▶ **AIM OF THE TASK**: Output range, inclusive: from the line containing "data with filtering" to the line containing "Get chat history". Restate those lines from the data below word for word and only those.

Items listed in a dataset:
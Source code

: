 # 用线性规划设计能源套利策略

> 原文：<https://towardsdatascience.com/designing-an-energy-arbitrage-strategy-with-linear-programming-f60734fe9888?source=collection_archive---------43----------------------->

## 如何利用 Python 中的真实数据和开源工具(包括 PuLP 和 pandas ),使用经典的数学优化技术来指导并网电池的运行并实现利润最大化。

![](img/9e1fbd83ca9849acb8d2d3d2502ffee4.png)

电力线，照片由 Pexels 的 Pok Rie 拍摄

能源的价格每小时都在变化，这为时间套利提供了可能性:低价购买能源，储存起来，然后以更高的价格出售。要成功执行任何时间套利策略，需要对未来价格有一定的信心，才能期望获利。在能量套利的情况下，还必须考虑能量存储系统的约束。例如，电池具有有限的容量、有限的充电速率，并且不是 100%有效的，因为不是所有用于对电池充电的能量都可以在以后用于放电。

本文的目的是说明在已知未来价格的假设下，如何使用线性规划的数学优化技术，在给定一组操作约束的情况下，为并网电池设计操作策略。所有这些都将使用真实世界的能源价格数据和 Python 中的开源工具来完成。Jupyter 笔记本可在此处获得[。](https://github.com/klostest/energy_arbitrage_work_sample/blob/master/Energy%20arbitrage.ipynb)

* * *

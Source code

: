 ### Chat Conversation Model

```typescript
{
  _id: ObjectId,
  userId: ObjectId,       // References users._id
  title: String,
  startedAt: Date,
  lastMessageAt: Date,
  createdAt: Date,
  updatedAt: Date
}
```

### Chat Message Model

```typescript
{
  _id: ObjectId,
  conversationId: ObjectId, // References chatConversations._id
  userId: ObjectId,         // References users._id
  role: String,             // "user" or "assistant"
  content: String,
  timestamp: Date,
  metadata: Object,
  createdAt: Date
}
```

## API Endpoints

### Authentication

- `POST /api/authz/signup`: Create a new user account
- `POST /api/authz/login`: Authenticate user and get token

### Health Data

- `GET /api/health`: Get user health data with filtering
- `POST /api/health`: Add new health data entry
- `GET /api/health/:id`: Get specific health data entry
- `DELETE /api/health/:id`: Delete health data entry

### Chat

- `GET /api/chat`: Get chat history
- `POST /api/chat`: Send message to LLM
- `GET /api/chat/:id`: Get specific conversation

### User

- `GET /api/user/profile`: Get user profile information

▶ **FINAL ANSWER**:
- `GET /api/health`: Get user health data with filtering
- `POST /api/health`: Add new health data entry
- `GET /api/health/:id`: Get specific health data entry
- `DELETE /api/health/:id`: Delete health data entry

### Chat

- `GET /api/chat`: Get chat history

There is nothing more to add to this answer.